I hate it when I’m caught between two choices and both make me feel awful.

It’s orchestra night, and I’m still having so much trouble with the Handel and those fricking legato sixteenth note passages in the Mendelssohn. I’d have slunk in and played air cello for those particular bits, except that last week our second cellist made note of the fact that he wanted a cello sectional rehearsal sometime tonight. That means the five of us sit in a room alone and battle out passages.

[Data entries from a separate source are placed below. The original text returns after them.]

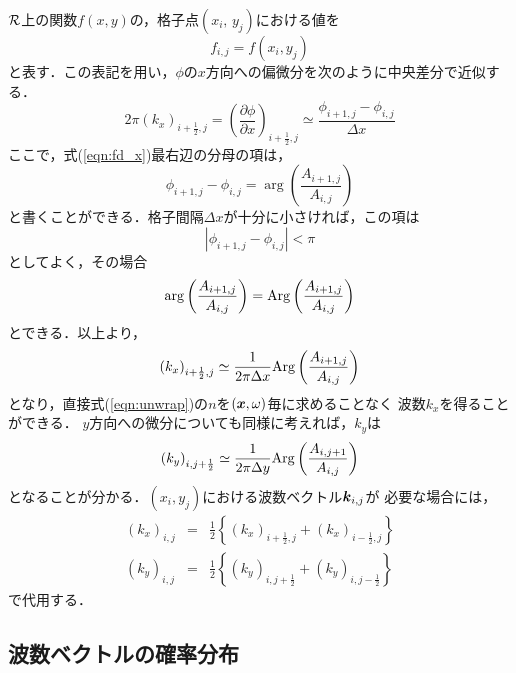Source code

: $\cal R$上の関数$f(x,y)$の，格子点$(x_i,\, y_j)$における値を
\begin{equation}
	f_{i,j}=f(x_i,y_j)
	\label{eqn:}
\end{equation}
と表す．この表記を用い，$\phi$の$x$方向への偏微分を次のように中央差分で近似する．
\begin{equation}
	2\pi (k_x)_{i+\frac{1}{2},j}
	=
	\left( \frac{\partial \phi }{\partial x}\right) _{i+\frac{1}{2},j}
	\simeq 
	\frac{\phi_{i+1,j}-\phi_{i,j}}{\Delta x}
	\label{eqn:fd_x}
\end{equation}
ここで，式(\ref{eqn:fd_x})最右辺の分母の項は，
\begin{equation}
	\phi_{i+1,j}-\phi_{i,j}
	=
	\arg \left(\frac{ A_{i+1,j}}{A_{i,j}}\right)
\end{equation}
と書くことができる．格子間隔$\Delta x$が十分に小さければ，この項は
\begin{equation}
	\left| \phi_{i+1,j}-\phi_{i,j}\right| < \pi
	\label{eqn:phi_bound}
\end{equation}
としてよく，その場合
\begin{equation}
	\arg \left(\frac{ A_{i+1,j}}{A_{i,j}}\right)
	=
	{\rm Arg}\left(\frac{ A_{i+1,j}}{A_{i,j}}\right)
\end{equation}
とできる．以上より，
\begin{equation}
	\left( k_x \right)_{i+\frac{1}{2},j} 
	\simeq 
	\frac{1}{2\pi \Delta x}
	{\rm Arg} \left( \frac{ A_{i+1,j}}{A_{i,j}} \right)
	\label{eqn:kx_FD}
\end{equation}
となり，直接式(\ref{eqn:unwrap})の$n$を$(\mbox{\boldmath{$x$}},\omega)$毎に求めることなく
波数$k_x$を得ることができる．
$y$方向への微分についても同様に考えれば，$k_y$は
\begin{equation}
	\left( k_y \right)_{i,j+\frac{1}{2}} 
	\simeq 
	\frac{1}{2\pi \Delta y}
	{\rm Arg} \left( \frac{ A_{i,j+1}}{A_{i,j}} \right)
	\label{eqn:ky_FD}
\end{equation}
となることが分かる．$(x_i,y_j)$における波数ベクトル$\mbox{\boldmath{$k$}}_{i,j}$が
必要な場合には，
\begin{eqnarray}
	(k_x)_{i,j} &=&
	\frac{1}{2}\left\{ (k_x)_{i+\frac{1}{2},j}+ (k_x)_{i-\frac{1}{2},j} \right\}
	\label{eqn:} \\
	(k_y)_{i,j} &=&
	\frac{1}{2}\left\{ (k_y)_{i,j+\frac{1}{2}}+ (k_y)_{i,j-\frac{1}{2}} \right\}
	\label{eqn:}
\end{eqnarray}
で代用する．
\subsection{波数ベクトルの確率分布}
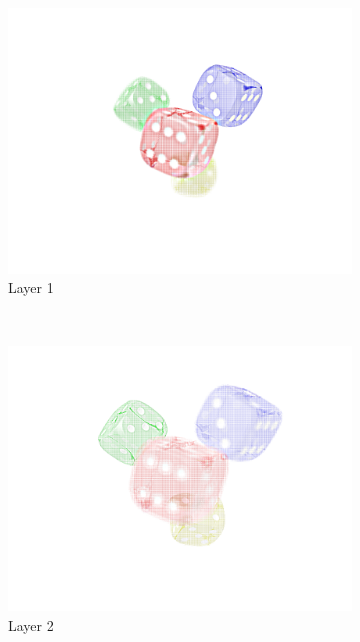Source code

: \documentclass[11pt,a4paper,titlepage]{article}
\begin{document}
\clearpage
\begin{figure}[h]
	\centering
	\begin{subfigure}[c]{0.3\textwidth}
 		\includegraphics[width=\textwidth]{results/dice_perspective_rec_3Layers_r=1/1.png}
  		\caption{Layer 1}
	\end{subfigure}%
	~
	\begin{subfigure}[c]{0.3\textwidth}
		\includegraphics[width=\textwidth]{results/dice_perspective_rec_3Layers_r=1/2.png}
		\caption{Layer 2}
	\end{subfigure}%
	~
	\begin{subfigure}[c]{0.3\textwidth}

\end{subfigure}
\end{figure}
\end{document}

Sure, sounds like a terrific idea if you’re having trouble. Except that I’ve been having trouble for weeks, and I’m no better. And I’m so upset about it that playing it badly all by myself over and over, with two or three people telling me how to do it and getting impatient because I can’t, is the very last thing I need tonight.

So I called the secretary and told him I was working late on a project and couldn’t get away. He was completely understanding, and I feel dreadful. A different kind of dreadful than I’d feel if I went to orchestra, though. There I’d be fighting back tears, and the urge to throw my bow across the room.

I’m so upset about this music that I absolutely cannot get, no matter what I try, that I’m tempted to back out of the December concert. Yes, it’s that bad. I don’t enjoy this music in the least; I get no thrill out of it; I can’t settle into it musically, let alone technically. If I can’t offer even a passable product, why am I wasting everyone’s time for this concert? Oh, I’d go back afterwards when new music is introduced; I don’t want to drop orchestra completely. And by not going to rehearsal I’m not scuttling away from challenge. There’s big difference. If I was scuttling away from challenge, I’d have quit last September after three rehearsals. The phrase “It will be all right on the night; how? It’s a mystery”, while it appears to apply to most theatre, doesn’t apply in the same way to orchestral performance, I have discovered after three concerts. I haven’t decided yet, anyway; it’s a possibility I’m turning over and over in my mind. For now I’ll just grit my teeth and practice those gods-damned passages till I hate them even more – I’ll be able to play them, but I’ll hate them.

When my husband walked in I asked him not to talk to me for a while, and he hovered for a bit before asking what was wrong. I blew up at him – with reason, I think, since I had already indicated politely that I was not in the mood to talk and when I was, I would. We’ve always been straightforward about this sort of thing, and have respected such requests, so why he broke the rule this time completely escapes me: it just made it worse. Terrific; now we’re both scowly and anti-social. Evidently we’re in for a wonderful night.